Assignment: Please give back only the lines below from the one containing "http://pyrlang.readthedocs.io/en/latest/" to the one containing "module has a", each repeated word for word, both ends included.

Saved data entries:

▼

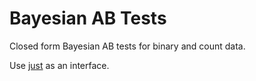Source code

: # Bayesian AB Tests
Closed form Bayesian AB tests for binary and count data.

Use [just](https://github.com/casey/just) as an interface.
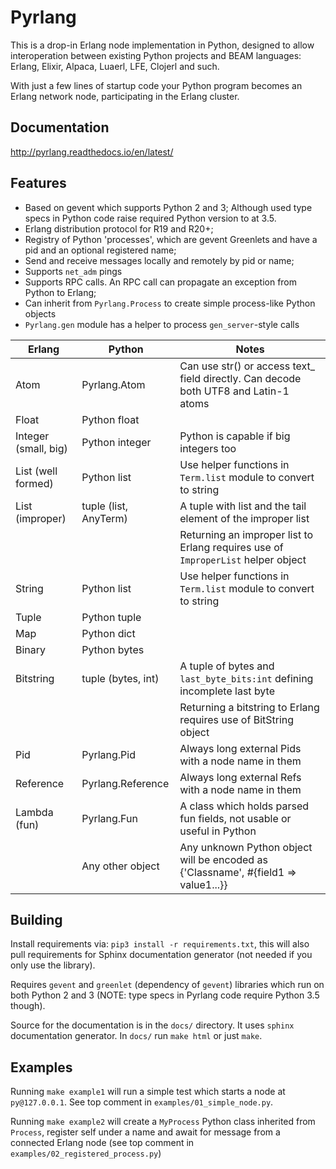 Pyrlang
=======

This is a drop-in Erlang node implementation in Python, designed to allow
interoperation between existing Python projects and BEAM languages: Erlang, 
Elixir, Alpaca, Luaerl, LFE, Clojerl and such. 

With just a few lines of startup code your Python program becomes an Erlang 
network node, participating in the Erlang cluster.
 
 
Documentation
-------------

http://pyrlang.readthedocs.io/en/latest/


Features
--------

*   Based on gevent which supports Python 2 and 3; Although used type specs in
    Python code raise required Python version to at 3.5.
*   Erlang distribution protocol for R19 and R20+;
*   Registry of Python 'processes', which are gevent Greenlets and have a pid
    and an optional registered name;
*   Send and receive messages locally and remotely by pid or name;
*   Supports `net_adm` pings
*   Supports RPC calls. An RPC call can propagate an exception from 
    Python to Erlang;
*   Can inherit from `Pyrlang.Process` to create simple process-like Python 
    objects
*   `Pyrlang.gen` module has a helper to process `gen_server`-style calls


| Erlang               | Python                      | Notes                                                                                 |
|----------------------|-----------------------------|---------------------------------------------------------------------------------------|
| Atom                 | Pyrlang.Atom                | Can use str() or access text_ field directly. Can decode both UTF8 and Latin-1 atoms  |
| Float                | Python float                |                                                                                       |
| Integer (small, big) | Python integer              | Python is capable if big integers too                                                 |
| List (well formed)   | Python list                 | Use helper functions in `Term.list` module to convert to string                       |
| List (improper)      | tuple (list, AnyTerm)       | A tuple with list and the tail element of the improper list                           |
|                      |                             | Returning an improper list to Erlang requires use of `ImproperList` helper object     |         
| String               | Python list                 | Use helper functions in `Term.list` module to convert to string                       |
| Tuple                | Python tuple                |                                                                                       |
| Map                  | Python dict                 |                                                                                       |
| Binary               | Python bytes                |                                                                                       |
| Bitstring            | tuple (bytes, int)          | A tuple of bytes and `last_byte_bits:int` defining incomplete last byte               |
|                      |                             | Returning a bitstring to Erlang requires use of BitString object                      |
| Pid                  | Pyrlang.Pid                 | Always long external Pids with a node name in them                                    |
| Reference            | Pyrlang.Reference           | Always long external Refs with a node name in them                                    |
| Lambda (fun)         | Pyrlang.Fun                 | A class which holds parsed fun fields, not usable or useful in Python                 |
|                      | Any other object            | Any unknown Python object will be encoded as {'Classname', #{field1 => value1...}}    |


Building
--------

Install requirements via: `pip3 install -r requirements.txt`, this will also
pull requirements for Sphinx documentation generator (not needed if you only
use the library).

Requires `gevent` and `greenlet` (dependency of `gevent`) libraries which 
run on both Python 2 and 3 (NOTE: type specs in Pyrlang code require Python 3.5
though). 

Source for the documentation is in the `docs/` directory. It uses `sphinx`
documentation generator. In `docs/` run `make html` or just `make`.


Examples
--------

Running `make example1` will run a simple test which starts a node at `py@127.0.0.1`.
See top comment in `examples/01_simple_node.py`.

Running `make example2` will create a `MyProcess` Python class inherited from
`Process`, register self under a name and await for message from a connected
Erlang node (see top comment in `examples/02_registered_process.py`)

▲
▼

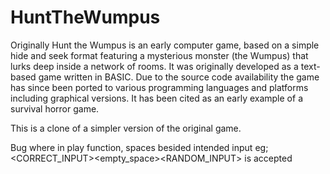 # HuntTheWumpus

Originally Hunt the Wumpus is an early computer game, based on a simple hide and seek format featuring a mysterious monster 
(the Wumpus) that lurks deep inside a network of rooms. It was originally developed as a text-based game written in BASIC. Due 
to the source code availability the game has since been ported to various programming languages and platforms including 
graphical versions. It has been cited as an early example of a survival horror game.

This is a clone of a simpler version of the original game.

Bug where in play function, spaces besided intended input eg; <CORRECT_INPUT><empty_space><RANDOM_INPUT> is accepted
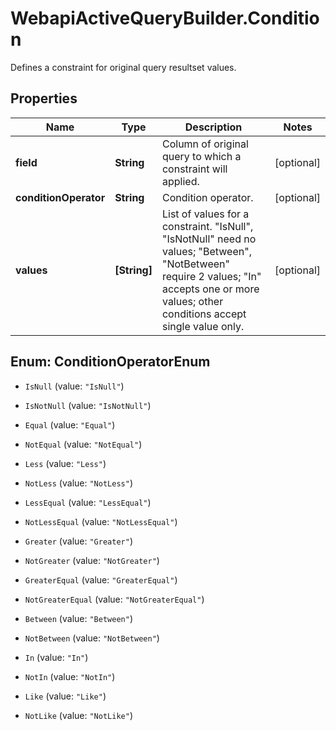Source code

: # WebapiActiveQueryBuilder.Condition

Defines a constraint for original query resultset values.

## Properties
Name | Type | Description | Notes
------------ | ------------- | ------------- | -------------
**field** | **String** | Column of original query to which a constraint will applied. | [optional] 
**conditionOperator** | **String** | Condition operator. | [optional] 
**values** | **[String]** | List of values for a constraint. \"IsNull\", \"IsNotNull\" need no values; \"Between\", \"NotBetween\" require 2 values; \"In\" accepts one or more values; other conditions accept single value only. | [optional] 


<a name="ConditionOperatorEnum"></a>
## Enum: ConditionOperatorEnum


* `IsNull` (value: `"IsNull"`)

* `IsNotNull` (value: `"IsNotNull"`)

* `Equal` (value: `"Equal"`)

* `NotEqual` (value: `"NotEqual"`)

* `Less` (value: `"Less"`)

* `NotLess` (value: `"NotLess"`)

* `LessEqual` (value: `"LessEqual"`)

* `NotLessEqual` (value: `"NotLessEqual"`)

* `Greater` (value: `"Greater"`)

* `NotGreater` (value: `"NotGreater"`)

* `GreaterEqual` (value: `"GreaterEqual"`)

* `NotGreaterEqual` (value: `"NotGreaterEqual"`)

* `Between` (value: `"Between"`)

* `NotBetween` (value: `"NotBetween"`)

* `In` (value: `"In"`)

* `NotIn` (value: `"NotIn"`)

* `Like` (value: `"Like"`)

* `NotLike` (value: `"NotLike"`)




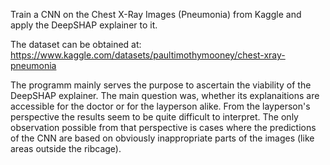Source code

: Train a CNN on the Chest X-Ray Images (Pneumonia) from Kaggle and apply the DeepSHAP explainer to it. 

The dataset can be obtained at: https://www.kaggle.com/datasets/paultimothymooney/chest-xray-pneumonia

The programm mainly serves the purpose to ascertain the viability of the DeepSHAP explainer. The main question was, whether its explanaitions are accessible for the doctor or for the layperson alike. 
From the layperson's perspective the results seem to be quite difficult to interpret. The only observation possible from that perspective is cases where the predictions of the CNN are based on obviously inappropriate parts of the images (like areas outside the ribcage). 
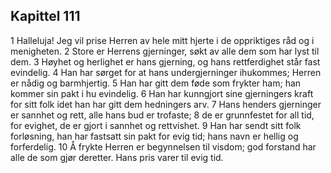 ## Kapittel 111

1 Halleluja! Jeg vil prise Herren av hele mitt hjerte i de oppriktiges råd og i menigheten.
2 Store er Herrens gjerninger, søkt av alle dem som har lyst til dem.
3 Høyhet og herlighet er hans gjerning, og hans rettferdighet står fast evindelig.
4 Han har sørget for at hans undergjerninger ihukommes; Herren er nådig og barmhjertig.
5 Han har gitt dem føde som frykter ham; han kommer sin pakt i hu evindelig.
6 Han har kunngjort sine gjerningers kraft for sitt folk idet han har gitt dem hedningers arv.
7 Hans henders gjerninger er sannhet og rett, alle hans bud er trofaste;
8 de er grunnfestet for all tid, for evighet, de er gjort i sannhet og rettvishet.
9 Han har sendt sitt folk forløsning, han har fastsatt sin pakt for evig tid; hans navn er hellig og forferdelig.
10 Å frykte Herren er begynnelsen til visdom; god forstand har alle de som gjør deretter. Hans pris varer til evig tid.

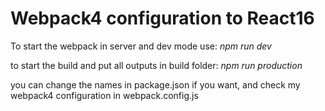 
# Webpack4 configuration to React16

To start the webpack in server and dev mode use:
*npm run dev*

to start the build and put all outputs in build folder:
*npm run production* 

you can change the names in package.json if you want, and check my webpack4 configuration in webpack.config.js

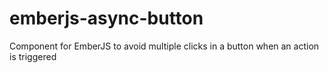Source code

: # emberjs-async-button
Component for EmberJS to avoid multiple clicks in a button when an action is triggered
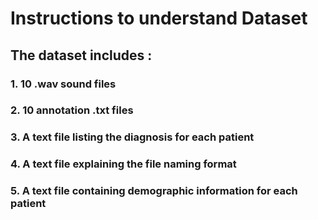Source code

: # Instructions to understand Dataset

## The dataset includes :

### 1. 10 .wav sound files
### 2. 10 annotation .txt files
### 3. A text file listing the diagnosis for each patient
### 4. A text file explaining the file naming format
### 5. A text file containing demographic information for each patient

▲
▼

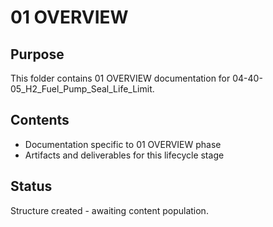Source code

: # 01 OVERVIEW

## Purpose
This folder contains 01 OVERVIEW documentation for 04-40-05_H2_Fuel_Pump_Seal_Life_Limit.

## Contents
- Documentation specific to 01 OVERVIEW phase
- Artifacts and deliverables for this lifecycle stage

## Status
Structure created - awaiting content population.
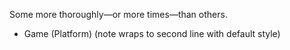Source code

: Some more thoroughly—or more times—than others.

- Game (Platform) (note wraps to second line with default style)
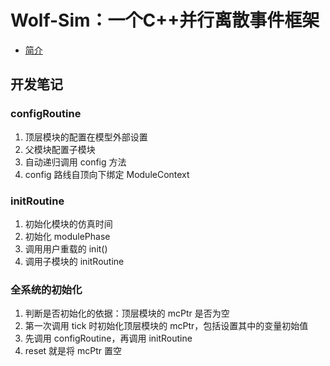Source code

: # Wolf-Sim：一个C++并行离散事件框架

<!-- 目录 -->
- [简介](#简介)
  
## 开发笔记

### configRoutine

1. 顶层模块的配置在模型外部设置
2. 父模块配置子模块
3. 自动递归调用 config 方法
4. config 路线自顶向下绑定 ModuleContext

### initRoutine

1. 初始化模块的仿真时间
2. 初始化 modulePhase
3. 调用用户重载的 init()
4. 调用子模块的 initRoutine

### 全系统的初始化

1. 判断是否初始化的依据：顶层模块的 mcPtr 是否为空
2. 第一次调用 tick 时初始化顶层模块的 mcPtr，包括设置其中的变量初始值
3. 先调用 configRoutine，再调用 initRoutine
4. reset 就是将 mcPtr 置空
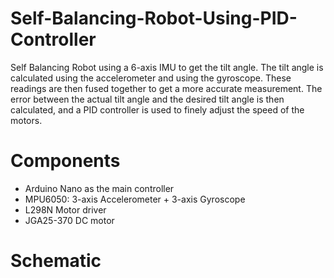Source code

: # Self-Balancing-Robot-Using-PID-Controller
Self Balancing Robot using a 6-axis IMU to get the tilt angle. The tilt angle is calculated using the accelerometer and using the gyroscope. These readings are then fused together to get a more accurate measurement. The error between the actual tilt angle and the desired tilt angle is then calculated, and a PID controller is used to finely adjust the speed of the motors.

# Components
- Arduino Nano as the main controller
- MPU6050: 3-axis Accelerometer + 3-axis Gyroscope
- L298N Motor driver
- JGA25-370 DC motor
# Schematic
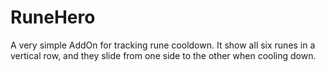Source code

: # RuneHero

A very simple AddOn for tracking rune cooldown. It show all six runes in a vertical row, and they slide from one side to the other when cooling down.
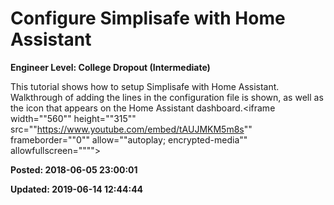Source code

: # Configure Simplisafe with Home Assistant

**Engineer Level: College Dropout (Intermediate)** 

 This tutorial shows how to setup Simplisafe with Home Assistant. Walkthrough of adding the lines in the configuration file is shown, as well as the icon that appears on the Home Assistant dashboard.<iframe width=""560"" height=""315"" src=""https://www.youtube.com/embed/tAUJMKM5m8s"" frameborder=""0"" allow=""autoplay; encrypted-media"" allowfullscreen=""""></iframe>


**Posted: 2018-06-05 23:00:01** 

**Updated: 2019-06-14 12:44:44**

▲

Finished task:
http://pyrlang.readthedocs.io/en/latest/


Features
--------

*   Based on gevent which supports Python 2 and 3; Although used type specs in
    Python code raise required Python version to at 3.5.
*   Erlang distribution protocol for R19 and R20+;
*   Registry of Python 'processes', which are gevent Greenlets and have a pid
    and an optional registered name;
*   Send and receive messages locally and remotely by pid or name;
*   Supports `net_adm` pings
*   Supports RPC calls. An RPC call can propagate an exception from 
    Python to Erlang;
*   Can inherit from `Pyrlang.Process` to create simple process-like Python 
    objects
*   `Pyrlang.gen` module has a helper to process `gen_server`-style calls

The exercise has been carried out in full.